Forward Megan Rapinoe may have dominated the headlines during the U.S. Women's Soccer team's rise to winning the 2019 World Cup, but in Cincinnati, all eyes were on midfielder Rose Lavelle.
In the 69th minute, Lavelle, a native of the Queen City, dribbled down the field to score the team's second and final goal of the day. It was all the team needed to best the Netherlands 2-nil and take home their fourth World Cup title. At that moment, the crowd gathered at The Banks' World Cup Viewing Village "went nuts," says Tracy Schwegmann with The Banks.

"The place went crazy," she says. "Everybody that was watching had to wait so long for any score, so when the U.S. finally got on the board the crowd went crazy and they didn't have to wait very long for Rose to score shortly thereafter."
The crowd, she says, immediately started chanting, "USA! USA!" and then "Rose La-velle! Rose La-velle!"
This isn't the first time Lavelle has made her hometown proud. She scored twice in her first start at the Women's World Cup back in June, posting goals in the 10th and 56th minutes as the USA beat Thailand 13-0, the highest scoring victory in the Cup's history.
Lavelle visited Cincinnati ahead of her trip to France to unveil a mural in her honor at The Banks.
"I always say that Cincinnati is the city that built me into the player and the person that I am today," the Mount Notre Dame grad told WVXU's Tana Weingartner. "I think the support that I get form Cincinnati means so much to me because this city means so much to me."

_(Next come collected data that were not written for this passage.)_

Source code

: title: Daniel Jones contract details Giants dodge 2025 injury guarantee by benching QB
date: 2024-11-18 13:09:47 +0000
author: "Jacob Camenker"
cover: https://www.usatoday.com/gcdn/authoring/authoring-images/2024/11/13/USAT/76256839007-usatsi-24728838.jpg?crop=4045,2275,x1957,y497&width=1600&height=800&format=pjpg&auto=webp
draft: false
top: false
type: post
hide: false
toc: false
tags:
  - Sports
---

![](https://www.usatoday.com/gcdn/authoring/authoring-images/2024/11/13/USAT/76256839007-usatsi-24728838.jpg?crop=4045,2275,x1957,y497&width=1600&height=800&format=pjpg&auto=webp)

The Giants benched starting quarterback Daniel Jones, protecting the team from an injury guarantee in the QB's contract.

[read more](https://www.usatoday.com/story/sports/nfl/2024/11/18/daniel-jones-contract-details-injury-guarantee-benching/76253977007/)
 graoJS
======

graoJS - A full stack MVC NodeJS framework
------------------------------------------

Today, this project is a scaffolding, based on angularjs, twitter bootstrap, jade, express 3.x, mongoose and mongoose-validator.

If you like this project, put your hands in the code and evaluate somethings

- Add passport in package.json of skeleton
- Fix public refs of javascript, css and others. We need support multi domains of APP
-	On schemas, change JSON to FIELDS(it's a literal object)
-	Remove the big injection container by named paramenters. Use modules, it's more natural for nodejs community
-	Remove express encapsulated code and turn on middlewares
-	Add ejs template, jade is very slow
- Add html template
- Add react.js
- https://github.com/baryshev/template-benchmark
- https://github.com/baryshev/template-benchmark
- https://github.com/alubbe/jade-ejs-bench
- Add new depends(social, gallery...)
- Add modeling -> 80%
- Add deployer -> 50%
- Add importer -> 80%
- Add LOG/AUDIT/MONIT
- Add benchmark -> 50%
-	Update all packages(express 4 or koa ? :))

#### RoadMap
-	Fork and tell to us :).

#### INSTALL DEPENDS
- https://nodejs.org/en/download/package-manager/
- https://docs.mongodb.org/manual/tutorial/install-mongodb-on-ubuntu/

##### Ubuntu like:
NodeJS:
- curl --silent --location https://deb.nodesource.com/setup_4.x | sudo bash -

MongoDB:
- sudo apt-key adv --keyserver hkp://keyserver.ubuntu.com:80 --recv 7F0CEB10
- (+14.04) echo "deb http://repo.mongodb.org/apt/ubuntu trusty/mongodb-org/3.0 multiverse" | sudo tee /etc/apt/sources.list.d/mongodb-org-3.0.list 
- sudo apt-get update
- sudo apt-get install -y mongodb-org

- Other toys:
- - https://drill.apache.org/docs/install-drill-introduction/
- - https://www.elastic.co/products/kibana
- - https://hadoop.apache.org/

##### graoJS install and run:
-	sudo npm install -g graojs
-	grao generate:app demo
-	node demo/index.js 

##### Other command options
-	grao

Local artist Jenny Roesel Ustick, a professor at the University of Cincinnati's College of Design, Architecture, Art and Planning, intentionally left room to later add a World Cup trophy to her artwork at 44 West Freedom Way. Schwegmann says it will be added as soon as rights to use the trophy's likeness are cleared.
While Schwegmann doesn't know the exact number in attendance for Sunday's viewing party, she says the restaurants and bars were full, as were the streets, which had been shut down to vehicular traffic.

"I was down there all morning while they were setting up the streets," she says. "As soon as we set up the picnic tables we had people taking them up. It was a really great event for all ages."
On Wednesday, the team will be honored with a ticker-tape parade in New York City. Might Cincinnatians hope for a something similar to honor its hometown hero?
"We would love to do that," Schwegmann says. "We'd like to hope (Lavelle) makes it back to Cincinnati before too long. She is the darling of the town at the moment."